One of the greatest dangers posed by the government’s curriculum review is that it will result in children abandoning more demanding subjects such as history, geography and languages at GCSE. This is the fear voiced by a number of educationists, including Baroness Spielman, the former chief of inspector at Ofsted, who said that scrapping the English Baccalaureate would be a ‘death blow to secondary languages teaching.’
Learning to read, write and speak a foreign language is not only a ‘skill’. It’s about learning how to think differently and think better
This, alas, merely reflects a longer-term malaise: teaching the adults of tomorrow how to speak – and think – in a second language. This requisite has always been a low priority for technocrats and philistines in general, for whom learning a foreign language is redundant in a world where everyone speaks English. This discipline also makes a second transgression against modern mores: it’s difficult. This is taboo for certain types who would prefer it if everything were ‘accessible’, ‘inclusive’ and ‘relevant’, – or easy.
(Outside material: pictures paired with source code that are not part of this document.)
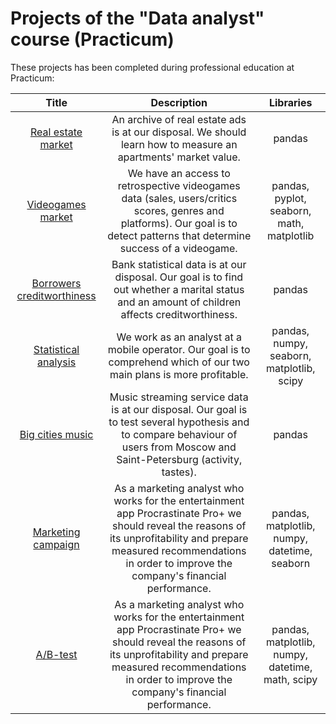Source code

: # Projects of the "Data analyst" course (Practicum)

These projects has been completed during professional education at Practicum:


| Title       | Description  | Libraries            |
| :-------------------:|:-------------------: |:---------------------------:|
| [Real estate market](https://github.com/Croissant24-7/My-projects/blob/main/Project_1/real_estate_market_final.ipynb/ "Project № 1") |An archive of real estate ads is at our disposal. We should learn how to measure an apartments' market value. | pandas
| [Videogames market](https://github.com/Croissant24-7/My-projects/blob/main/Project_2/videogames_market_project.ipynb/ "Project № 2") |We have an access to retrospective videogames data (sales, users/critics scores, genres and platforms). Our goal is to detect patterns that determine success of a videogame.                 | pandas, pyplot, seaborn, math, matplotlib
| [Borrowers creditworthiness](https://github.com/Croissant24-7/My-projects/blob/main/Project%203/borrowers_quality_edited.ipynb/ "Project № 3") |Bank statistical data is at our disposal. Our goal is to find out whether a marital status and an amount of children affects creditworthiness.                  | pandas
| [Statistical analysis](https://github.com/Croissant24-7/My-projects/blob/main/Project_4/statistical_analysis_edited.ipynb/ "Project № 4") |We work as an analyst at a mobile operator. Our goal is to comprehend which of our two main plans is more profitable.| pandas, numpy, seaborn, matplotlib, scipy
| [Big cities music](https://github.com/Croissant24-7/My-projects/blob/main/Project_5/big_cities_music_edited.ipynb/ "Project № 5") |Music streaming service data is at our disposal. Our goal is to test several hypothesis and to compare behaviour of users from Moscow and Saint-Petersburg (activity, tastes).| pandas
| [Marketing campaign](https://github.com/Croissant24-7/My-projects/blob/main/Project_6/marketing_campaign_edited.ipynb/ "Project № 6") |As a marketing analyst who works for the entertainment app Procrastinate Pro+ we should reveal the reasons of its unprofitability and prepare measured recommendations in order to improve the company's financial performance.| pandas, matplotlib, numpy, datetime, seaborn
| [A/B-test](https://github.com/Croissant24-7/My-projects/blob/main/Project_7/AB_test_edited.ipynb/ "Project № 7") |As a marketing analyst who works for the entertainment app Procrastinate Pro+ we should reveal the reasons of its unprofitability and prepare measured recommendations in order to improve the company's financial performance.| pandas, matplotlib, numpy, datetime, math, scipy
Yet learning to read, write and speak a foreign language is not only a utilitarian enterprise, a mere ‘skill’. It’s about learning how to think differently, and to think better.
Centuries before modern educationists became obsessed with ‘critical thinking’, pupils in this country who were taught Latin or French learnt the hard way – as they should – that these strange tongues do this in abundance already. Learning a foreign language strengthens cognitive abilities in myriad ways, from honing your capacity for logic, appreciating nuance and recognising where norms don’t apply, to teaching you the rules of grammar and, in time, coming to recognise what every single word in a sentence does.
Grammar hasn’t been taught comprehensively or rigorously in the public sector for at least two generations, and like most people educated in a comprehensive or grant-maintained school I only came to fully understand the rules of English via French lessons. This was where, for example, we were taught the difference between the imperfect, perfect and pluperfect tense, the difference between ‘me’ and ‘myself’, and the perverse norm that the most common verbs are also irregular. In other words, learning a language entails and encourages the facility of thinking with clarity, precision and vigilance. I was once told that the pupils in her school who were the best at parsing at English were also the best Latin scholars. This is unsurprising, as in Latin it’s essential to recognise the form and know the function of every word.
Yet being taught a foreign language is more than sharpening one’s mental skills. Even for an 11-year-old sitting down to his or her first French lesson, it becomes soon apparent that they’re entering into a different mental universe, to a land where inanimate objects can be male or female, where there are two ways to address someone else as ‘you’. In French, it transpired, there are even two difference ways to ‘know’, depending upon whether you are referring to information or a person.
That distinction, lacking common English parlance, is a useful one, and our language’s inability to distinguish between ‘you’ singular or plural anymore reflects another shortcoming. But we needn’t feel abashed. ‘You’ is famously democratic, and at least we have the equally concise ‘his’ and ‘her’, rather than the cumbersome ‘what belongs to the masculine or feminine thing’.
That’s one of the most delightful side-effects about learning another language: you learn more about your own. As an adult I progressed to Italian, and went further than my GCSE French had taken me, to the point where I encountered the forbidding subjunctive. I hadn’t even known there was such a thing. Discovering that there was a whole way of expressing something that was hypothetically true, or you wished it was true, was a revelation, as was finding out that the mood existed in English today only in vestigial form, in ‘if I were you’ or ‘so be it.’ Our language seems sadly bereft for having lost a dedicated means through which to express uncertainty and desire.
That’s not to say English is ‘inferior’ for it. Language is one area where cultural relativism can’t be gainsaid. People just say and do things differently and there’s no right or wrong way. If you are (un)lucky enough to progress onto German, you learn that there they have a third gender, that words have a routinely mysterious way of jumping around, and that they will always at the very end of the sentence the second verb put. If you are reared and marinated in the atmosphere of Romance languages, with all their beauty and simple predictability, the illogicality of German comes as a shock. Yet that remains intrinsic to its exotic allure: the harder the challenge, the more rewarding it is rising to that challenge.
That’s the abiding lesson language-learning has taught me, and it’s something that should be drilled into every child: the more you put it, the more you get out.